The entry to the desert is a difficult bed of soft sand. Mohammed stood by the tracks to guide us, his blue robe flapping in the wind. Somehow, I get the dix-huit through first time, despite Mohammed’s sceptical expression at the woman at the wheel.

The terrain alternated between firm, easy driving and beds of soft sand. Inexperienced, we drove too close to the other cars, unable to find the acceleration required to glide over the sand. We then spent the afternoon digging, pushing and towing. When all that failed, Mohammed took the wheel and expertly drove us out.

Our camp for the night turned out to be occupied by thirty other rally cars, driven by party-goers, so we had to sleep to the sound of AC DC blasting from their car stereos.

We discovered the next morning that Saharan rain feels like being spat at with wet sand. The dix-huit glided away in the first group of four. The piste here is a firm carpet of shells. Apart from a tyre change, we sped on, stopping only to take a sand-spattered lunch. All the cars in our group formed a square for shelter, which was really no shelter at all. Mohammed sat alone beneath a thorn tree, his face concealed by a wrap. I went over to sit with him, to find that the thorn tree provided perfect shelter from the wind. He made tea smelling of fresh grass, which he served in glasses, pouring it three or four times to make it froth.

The sun filtered through in the afternoon, casting a silvery light over the dunes. It was soon time to drive on and make camp. The group slept alone this time, in the shelter of a dune. The wind dropped and everything was still; Mohammed told us that we had had an easy day. Tomorrow, he prophesised, will be hard. I slept badly that night due to the owner of a Golf, snoring like an elephant in the next tent. The desert was turning out to be very noisy at night.

Morning arrived, chilly and damp until the sun rose and took hold.

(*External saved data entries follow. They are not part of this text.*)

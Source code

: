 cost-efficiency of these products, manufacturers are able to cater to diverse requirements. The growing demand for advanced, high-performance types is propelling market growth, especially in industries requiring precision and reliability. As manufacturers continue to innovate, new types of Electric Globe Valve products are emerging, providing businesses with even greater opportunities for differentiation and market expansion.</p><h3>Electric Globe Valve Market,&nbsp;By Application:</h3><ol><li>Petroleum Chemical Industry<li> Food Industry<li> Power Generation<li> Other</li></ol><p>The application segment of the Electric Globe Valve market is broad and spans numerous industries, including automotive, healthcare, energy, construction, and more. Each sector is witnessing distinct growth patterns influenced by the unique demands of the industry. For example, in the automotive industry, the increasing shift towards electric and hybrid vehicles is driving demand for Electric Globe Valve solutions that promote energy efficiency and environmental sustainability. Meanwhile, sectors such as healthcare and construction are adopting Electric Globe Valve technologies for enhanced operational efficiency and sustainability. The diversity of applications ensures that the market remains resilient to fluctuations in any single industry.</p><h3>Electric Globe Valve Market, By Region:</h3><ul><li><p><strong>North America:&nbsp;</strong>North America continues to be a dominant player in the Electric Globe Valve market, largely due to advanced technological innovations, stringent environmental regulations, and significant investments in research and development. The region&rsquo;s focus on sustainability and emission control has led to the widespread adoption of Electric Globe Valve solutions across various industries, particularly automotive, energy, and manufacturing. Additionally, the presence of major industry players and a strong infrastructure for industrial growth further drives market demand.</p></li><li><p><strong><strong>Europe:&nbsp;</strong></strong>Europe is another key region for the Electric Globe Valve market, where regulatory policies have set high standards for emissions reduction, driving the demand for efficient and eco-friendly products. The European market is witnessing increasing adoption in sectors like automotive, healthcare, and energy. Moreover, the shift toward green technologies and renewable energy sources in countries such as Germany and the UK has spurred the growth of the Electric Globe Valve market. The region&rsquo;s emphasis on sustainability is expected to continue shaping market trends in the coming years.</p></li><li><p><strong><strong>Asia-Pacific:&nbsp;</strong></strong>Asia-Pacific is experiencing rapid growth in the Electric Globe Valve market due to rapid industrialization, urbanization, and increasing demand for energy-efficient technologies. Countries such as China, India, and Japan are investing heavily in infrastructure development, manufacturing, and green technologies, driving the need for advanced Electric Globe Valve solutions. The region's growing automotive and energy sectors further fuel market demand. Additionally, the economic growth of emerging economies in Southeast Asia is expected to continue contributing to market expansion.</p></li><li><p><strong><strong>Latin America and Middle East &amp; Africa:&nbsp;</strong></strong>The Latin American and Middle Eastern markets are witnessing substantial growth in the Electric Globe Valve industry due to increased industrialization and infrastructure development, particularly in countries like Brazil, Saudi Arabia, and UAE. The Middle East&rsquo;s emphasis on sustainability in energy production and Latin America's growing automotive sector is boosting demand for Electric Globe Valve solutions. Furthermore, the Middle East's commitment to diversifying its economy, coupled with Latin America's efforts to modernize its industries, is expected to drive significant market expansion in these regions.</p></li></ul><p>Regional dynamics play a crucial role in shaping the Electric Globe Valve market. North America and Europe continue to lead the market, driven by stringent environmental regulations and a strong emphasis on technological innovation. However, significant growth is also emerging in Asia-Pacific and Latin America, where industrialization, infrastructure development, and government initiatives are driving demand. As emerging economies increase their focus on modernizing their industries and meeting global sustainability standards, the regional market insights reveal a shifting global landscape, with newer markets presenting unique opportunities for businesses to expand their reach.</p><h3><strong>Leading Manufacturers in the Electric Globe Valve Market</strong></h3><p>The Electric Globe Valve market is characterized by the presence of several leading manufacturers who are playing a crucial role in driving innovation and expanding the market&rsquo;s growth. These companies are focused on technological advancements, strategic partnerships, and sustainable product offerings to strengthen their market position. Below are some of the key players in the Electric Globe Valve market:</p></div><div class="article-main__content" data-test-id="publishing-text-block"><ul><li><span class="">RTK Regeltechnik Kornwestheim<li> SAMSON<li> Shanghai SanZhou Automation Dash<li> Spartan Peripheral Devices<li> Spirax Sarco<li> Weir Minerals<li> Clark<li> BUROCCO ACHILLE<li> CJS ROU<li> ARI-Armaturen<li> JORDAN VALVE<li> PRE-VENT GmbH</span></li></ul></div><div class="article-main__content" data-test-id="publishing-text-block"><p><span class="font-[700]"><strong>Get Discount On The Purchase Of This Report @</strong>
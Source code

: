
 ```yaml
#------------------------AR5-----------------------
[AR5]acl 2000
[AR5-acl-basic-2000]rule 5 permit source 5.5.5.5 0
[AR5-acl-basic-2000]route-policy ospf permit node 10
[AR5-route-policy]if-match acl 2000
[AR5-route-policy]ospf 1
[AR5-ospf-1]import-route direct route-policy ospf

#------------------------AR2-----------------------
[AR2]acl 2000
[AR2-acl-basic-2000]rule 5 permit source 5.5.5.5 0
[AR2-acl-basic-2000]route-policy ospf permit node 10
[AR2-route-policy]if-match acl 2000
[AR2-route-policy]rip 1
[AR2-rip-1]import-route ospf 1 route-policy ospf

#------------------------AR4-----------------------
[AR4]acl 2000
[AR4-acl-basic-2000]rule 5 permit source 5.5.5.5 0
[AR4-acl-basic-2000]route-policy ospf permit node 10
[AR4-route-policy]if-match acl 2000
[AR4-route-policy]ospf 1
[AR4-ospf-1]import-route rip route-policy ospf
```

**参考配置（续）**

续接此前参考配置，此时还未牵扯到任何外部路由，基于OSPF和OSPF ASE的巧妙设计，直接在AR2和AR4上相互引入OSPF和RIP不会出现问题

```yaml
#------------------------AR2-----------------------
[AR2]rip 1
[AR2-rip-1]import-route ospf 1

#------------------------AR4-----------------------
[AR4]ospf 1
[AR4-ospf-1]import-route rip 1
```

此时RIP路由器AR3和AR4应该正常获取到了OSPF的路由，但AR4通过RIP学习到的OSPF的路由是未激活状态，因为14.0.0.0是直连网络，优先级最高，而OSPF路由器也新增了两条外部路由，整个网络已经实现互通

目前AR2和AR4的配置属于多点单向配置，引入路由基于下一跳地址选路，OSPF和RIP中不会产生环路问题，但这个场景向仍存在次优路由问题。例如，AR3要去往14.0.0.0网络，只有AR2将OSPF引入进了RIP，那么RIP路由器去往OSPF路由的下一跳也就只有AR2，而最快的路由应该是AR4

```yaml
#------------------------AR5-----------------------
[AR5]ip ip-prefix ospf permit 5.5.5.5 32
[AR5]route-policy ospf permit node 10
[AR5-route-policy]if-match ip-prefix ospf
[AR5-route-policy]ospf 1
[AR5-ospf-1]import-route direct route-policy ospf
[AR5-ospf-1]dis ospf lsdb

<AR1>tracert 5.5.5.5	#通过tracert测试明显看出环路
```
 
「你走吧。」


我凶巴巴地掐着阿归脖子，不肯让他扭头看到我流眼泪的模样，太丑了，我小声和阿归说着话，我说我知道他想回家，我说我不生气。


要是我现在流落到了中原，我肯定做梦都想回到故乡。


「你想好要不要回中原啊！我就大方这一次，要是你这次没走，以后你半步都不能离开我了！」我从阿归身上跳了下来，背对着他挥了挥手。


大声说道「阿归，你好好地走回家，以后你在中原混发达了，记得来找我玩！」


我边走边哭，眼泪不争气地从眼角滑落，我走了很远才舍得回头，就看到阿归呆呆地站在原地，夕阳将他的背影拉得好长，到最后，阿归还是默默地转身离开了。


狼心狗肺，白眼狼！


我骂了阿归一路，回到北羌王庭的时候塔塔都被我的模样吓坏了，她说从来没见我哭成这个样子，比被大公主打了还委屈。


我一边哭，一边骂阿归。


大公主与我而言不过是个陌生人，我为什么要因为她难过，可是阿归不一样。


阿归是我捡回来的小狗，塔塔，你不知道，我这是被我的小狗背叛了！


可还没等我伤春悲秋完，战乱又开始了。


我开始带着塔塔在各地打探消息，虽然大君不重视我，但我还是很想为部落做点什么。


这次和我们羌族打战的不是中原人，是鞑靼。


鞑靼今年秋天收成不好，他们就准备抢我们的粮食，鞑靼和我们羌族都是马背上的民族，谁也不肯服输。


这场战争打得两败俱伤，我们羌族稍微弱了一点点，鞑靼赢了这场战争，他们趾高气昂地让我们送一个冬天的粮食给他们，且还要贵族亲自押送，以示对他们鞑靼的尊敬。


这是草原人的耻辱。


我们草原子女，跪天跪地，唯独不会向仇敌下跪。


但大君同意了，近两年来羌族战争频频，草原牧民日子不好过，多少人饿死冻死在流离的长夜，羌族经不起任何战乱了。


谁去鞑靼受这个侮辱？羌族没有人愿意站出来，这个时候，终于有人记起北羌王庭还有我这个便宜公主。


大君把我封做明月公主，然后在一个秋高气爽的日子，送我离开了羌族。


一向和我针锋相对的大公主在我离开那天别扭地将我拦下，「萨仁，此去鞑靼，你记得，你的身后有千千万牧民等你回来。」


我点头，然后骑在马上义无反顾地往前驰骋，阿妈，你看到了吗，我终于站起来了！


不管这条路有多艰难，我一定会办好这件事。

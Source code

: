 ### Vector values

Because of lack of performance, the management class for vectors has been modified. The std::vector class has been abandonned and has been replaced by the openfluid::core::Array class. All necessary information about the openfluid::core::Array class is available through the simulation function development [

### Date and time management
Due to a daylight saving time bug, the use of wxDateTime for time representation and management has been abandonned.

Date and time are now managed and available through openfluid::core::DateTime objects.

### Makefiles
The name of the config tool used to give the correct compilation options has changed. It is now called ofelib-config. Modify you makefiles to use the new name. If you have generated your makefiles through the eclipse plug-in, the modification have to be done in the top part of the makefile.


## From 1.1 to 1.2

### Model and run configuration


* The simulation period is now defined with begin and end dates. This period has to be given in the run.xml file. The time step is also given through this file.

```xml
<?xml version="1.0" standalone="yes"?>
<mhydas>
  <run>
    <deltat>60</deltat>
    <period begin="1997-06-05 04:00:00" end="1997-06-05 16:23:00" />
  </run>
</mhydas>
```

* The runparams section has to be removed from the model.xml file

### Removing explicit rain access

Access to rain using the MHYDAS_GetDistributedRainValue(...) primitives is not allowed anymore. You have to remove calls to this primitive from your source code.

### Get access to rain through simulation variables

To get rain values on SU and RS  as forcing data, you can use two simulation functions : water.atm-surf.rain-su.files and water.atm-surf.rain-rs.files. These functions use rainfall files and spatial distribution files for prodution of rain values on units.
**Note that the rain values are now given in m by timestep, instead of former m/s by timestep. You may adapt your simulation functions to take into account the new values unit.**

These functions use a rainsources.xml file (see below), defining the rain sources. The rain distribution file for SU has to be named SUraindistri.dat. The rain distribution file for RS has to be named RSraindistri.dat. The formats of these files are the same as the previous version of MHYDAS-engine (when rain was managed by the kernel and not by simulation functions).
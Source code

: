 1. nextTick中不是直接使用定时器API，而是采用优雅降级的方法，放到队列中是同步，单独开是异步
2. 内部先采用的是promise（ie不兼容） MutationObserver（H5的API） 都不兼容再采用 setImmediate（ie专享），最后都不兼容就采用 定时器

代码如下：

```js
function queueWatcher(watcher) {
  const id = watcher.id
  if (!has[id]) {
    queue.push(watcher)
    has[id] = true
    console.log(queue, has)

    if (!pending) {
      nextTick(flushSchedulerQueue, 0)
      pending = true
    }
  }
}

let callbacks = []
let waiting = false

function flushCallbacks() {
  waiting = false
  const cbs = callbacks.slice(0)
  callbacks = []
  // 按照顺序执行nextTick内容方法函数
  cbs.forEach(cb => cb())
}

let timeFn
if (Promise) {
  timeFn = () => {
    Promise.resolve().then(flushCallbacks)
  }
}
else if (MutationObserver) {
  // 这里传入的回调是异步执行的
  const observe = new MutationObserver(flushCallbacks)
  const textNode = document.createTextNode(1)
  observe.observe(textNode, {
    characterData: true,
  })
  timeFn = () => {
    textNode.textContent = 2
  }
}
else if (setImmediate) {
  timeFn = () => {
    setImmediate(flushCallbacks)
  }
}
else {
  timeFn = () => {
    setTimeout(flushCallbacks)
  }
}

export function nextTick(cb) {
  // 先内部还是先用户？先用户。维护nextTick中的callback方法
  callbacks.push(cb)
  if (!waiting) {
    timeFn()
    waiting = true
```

Mohammed squatted in the sand to give brief us. We had to cross a series of four long, low dunes which stretch for several kilometres. Our instructions were clear: drive as if your life depended on it and keep to Mohammed’s tracks.

The dunes looked insignificant as we pulled up – gentle slopes of sand held together by bits of scrub. Mohammed took the wheel of the Golf from the snorer, lit a Marlboro Red and motioned for us to follow.

The stretches of soft sand are long. Mohammed zoomed ahead. The dix-huit was heavy, but its grip on the sand was weak, as the backside of the car slid from side to side. In the deeper sand, we took turns to rev the car forwards only to find ourselves slipping sideways at forty degrees, as thorn bushes scratched at the wings. Once, we lost control completely and drove straight over a small tree; the branches made an agonising scraping sound on the oil tank beneath the car. We looked behind; fortunately there are no tell-tale fluid trails in the sand. The tracks were soft, deep furrows, to stop now would mean sinking into the ground. We were fast learning that speed was everything here.

We soon lost sight of everyone else, as we tried to guess, at the last minute, which tracks were fresh and where Mohammed might be. The car the spun around the corners in the sand, as Muhammad suddenly Mohammed appeared ahead on the brow of a hill. Before us was a deep valley of sand, Mohammed clenched his fist and whirled his arm like a windmill, screaming “Drive, drive drive!”